The first problem is the liquidity crisis caused by the interruption in the production of goods and services, which manifested in the first phase of the crisis through the emergence of payment backlogs. The second problem is the spectre of unemployment resulting from the shutdown or reduction of companies’ business activities. The third problem is the settlement of losses caused by the cessation or limitation of production during the lockdown. The fourth is the return to the pre-crisis path of economic growth.

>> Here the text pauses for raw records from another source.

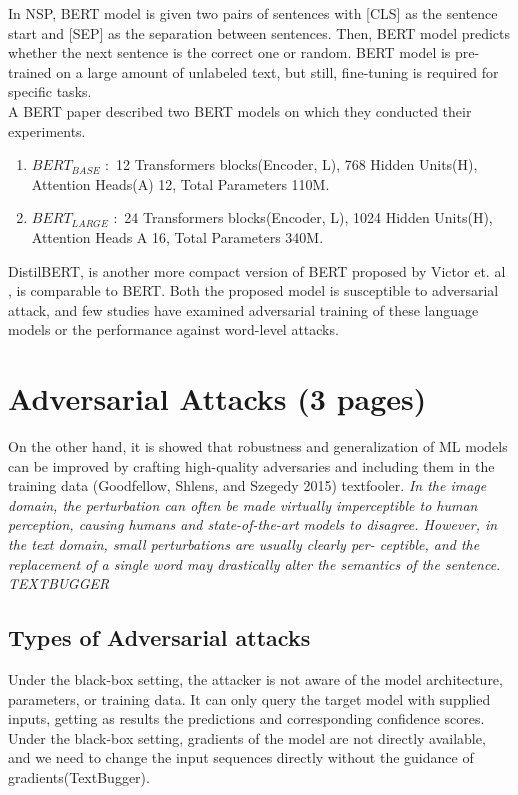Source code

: \documentclass[%
	BCOR=8mm, %
	DIV=12, 
	toc=bibliography, %
	toc=listof, %
	oneside, %
	egregdoesnotlikesansseriftitles, %
	]{scrbook}
\begin{document}
In NSP, BERT model is given two pairs of sentences with [CLS] as the sentence start and [SEP] as the separation between sentences. Then, BERT model predicts whether the next sentence 
is the correct one or random. BERT model is pre-trained on a large amount of unlabeled text, but still, fine-tuning is required for specific tasks.\\

A BERT paper \cite{devlin_bert_2019} described two BERT models on which they conducted their experiments.
\begin{enumerate}
\item $BERT_{BASE}$ $:$ 12 Transformers blocks(Encoder, L), 768 Hidden Units(H), Attention Heads(A) 12, Total Parameters 110M.
\item $BERT_{LARGE}$ $:$ 24 Transformers blocks(Encoder, L), 1024 Hidden Units(H), Attention Heads A 16, Total Parameters 340M.
\end{enumerate}
DistilBERT, is another more compact version of BERT proposed by Victor et$.$ al \cite{sanh_distilbert_2020}, is comparable to BERT. Both the proposed model is susceptible to adversarial 
attack, and few studies have examined adversarial training of these language models or the performance against word-level attacks.\\



\section{Adversarial Attacks (3 pages)}
On the other hand, it is showed that robustness and generalization of ML models can be improved by crafting high-quality adversaries and including them in the training data 
(Goodfellow, Shlens, and Szegedy 2015) textfooler. \textit{In the image domain, the perturbation can often be made virtually imperceptible to human perception, causing humans 
and state-of-the-art models to disagree. However, in the text domain, small perturbations are usually clearly per- ceptible, and the replacement of a single word may drastically alter 
the semantics of the sentence. TEXTBUGGER }

\subsection{Types of Adversarial attacks}
Under the black-box setting, the attacker is not aware of the model architecture, parameters, or training data. It can only query the target model with supplied inputs, getting as 
results the predictions and corresponding confidence scores. Under the black-box setting, gradients of the model are not directly available, and we need to change the input sequences
 directly without the guidance of gradients(TextBugger). 
\end{document}
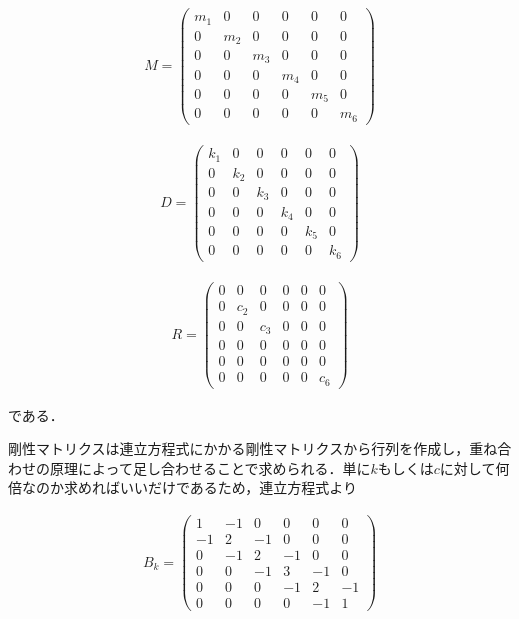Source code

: \begin{eqnarray}
    M = 
    \left(\begin{matrix}
        m_1 & 0   & 0   & 0   & 0   & 0   \\
        0   & m_2 & 0   & 0   & 0   & 0   \\
        0   & 0   & m_3 & 0   & 0   & 0   \\
        0   & 0   & 0   & m_4 & 0   & 0   \\
        0   & 0   & 0   & 0   & m_5 & 0   \\
        0   & 0   & 0   & 0   & 0   & m_6 
    \end{matrix}\right)
\end{eqnarray}

\begin{eqnarray}
    D =
    \left(\begin{matrix}
        k_1 & 0   & 0   & 0   & 0   & 0    \\
        0   & k_2 & 0   & 0   & 0   & 0    \\
        0   & 0   & k_3 & 0   & 0   & 0    \\
        0   & 0   & 0   & k_4 & 0   & 0    \\
        0   & 0   & 0   & 0   & k_5 & 0    \\
        0   & 0   & 0   & 0   & 0   & k_6  
    \end{matrix}\right)
\end{eqnarray}

\begin{eqnarray}
    R = 
    \left(\begin{matrix}
        0   & 0   & 0   & 0   & 0   & 0   \\
        0   & c_2 & 0   & 0   & 0   & 0   \\
        0   & 0   & c_3 & 0   & 0   & 0   \\
        0   & 0   & 0   & 0   & 0   & 0   \\
        0   & 0   & 0   & 0   & 0   & 0   \\
        0   & 0   & 0   & 0   & 0   & c_6 
    \end{matrix}\right)
\end{eqnarray}

である．

剛性マトリクスは連立方程式にかかる剛性マトリクスから行列を作成し，重ね合わせの原理によって足し合わせることで求められる．単に$k$もしくは$c$に対して何倍なのか求めればいいだけであるため，連立方程式より

\begin{eqnarray}
    B_k = 
    \left(\begin{matrix}
        1   & -1  & 0   & 0   & 0  & 0  \\
        -1  & 2   & -1  & 0   & 0  & 0  \\
        0   & -1  & 2   & -1  & 0  & 0  \\
        0   & 0   & -1  & 3   & -1 & 0  \\
        0   & 0   & 0   & -1  & 2  & -1 \\
        0   & 0   & 0   & 0   & -1 & 1  
    \end{matrix}\right)
\end{eqnarray}

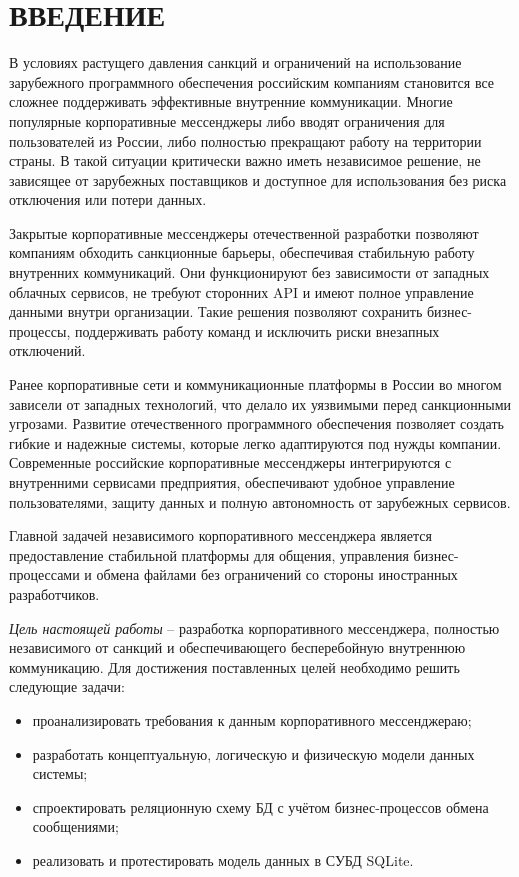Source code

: \section*{ВВЕДЕНИЕ}

В условиях растущего давления санкций и ограничений на использование зарубежного программного обеспечения российским компаниям становится все сложнее поддерживать эффективные внутренние коммуникации. Многие популярные корпоративные мессенджеры либо вводят ограничения для пользователей из России, либо полностью прекращают работу на территории страны. В такой ситуации критически важно иметь независимое решение, не зависящее от зарубежных поставщиков и доступное для использования без риска отключения или потери данных.

Закрытые корпоративные мессенджеры отечественной разработки позволяют компаниям обходить санкционные барьеры, обеспечивая стабильную работу внутренних коммуникаций. Они функционируют без зависимости от западных облачных сервисов, не требуют сторонних API и имеют полное управление данными внутри организации. Такие решения позволяют сохранить бизнес-процессы, поддерживать работу команд и исключить риски внезапных отключений.

Ранее корпоративные сети и коммуникационные платформы в России во многом зависели от западных технологий, что делало их уязвимыми перед санкционными угрозами. Развитие отечественного программного обеспечения позволяет создать гибкие и надежные системы, которые легко адаптируются под нужды компании. Современные российские корпоративные мессенджеры интегрируются с внутренними сервисами предприятия, обеспечивают удобное управление пользователями, защиту данных и полную автономность от зарубежных сервисов.

Главной задачей независимого корпоративного мессенджера является предоставление стабильной платформы для общения, управления бизнес-процессами и обмена файлами без ограничений со стороны иностранных разработчиков.

\textit{Цель настоящей работы} – разработка корпоративного мессенджера, полностью независимого от санкций и обеспечивающего бесперебойную внутреннюю коммуникацию. Для достижения поставленных целей необходимо решить следующие задачи:

\begin{itemize}
	\item проанализировать требования к данным корпоративного мессенджераю;
	\item разработать концептуальную, логическую и физическую модели данных системы;
	\item спроектировать реляционную схему БД с учётом бизнес-процессов обмена сообщениями;
	\item реализовать и протестировать модель данных в СУБД SQLite.
\end{itemize}


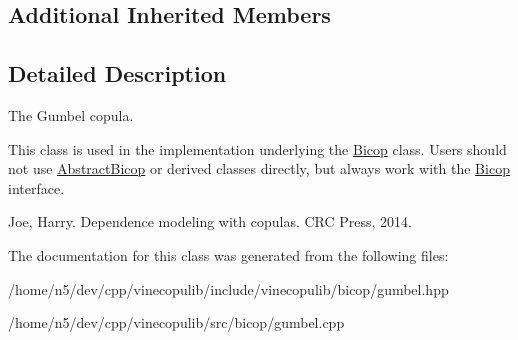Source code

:\subsection*{Additional Inherited Members}


\subsection{Detailed Description}
The Gumbel copula. 

This class is used in the implementation underlying the \hyperlink{classvinecopulib_1_1_bicop}{Bicop} class. Users should not use \hyperlink{classvinecopulib_1_1_abstract_bicop}{Abstract\+Bicop} or derived classes directly, but always work with the \hyperlink{classvinecopulib_1_1_bicop}{Bicop} interface.

Joe, Harry. Dependence modeling with copulas. C\+RC Press, 2014. 

The documentation for this class was generated from the following files\+:\begin{DoxyCompactItemize}
\item 
/home/n5/dev/cpp/vinecopulib/include/vinecopulib/bicop/gumbel.\+hpp\item 
/home/n5/dev/cpp/vinecopulib/src/bicop/gumbel.\+cpp\end{DoxyCompactItemize}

Each of these problems requires different instruments or different use of the already existing, economic policy tools. Proper economic policy should be focused not only on the short-term weakening of the crisis-related phenomena, but also on the long-term effects of the applied instruments, which may prove costly from the point of view of returning to a path of sustainable, economic growth. It is especially crucial to be mindful of the scale of the burdens taken on by the public finance sector.
The liquidity crisis
The liquidity crisis requires three types of measures: maintaining lending to enterprises, regardless of their current financial situation, suspending the fixed payments of enterprises where possible, and stabilizing the prices in the financial markets. It should be emphasized that the tensions in the payments system should be viewed as a temporary phenomenon. Therefore, this problem should be solved using repayable financial instruments, both in the form of loans, as well as a suspension of the servicing of liabilities. Such measures force enterprises to rationally adapt to the changing conditions, e.g. by searching for new forms of business activities, new products, and/or reducing costs. Entrepreneurs’ stimulated activity should lead to development of different cash flow scenarios and adjusting to them ways of obtaining liquidity, including the issuance of their own financial instruments. For this reason, it is important to maintain the trade in financial instruments, which in turn requires institutions that will take on the role of a market maker.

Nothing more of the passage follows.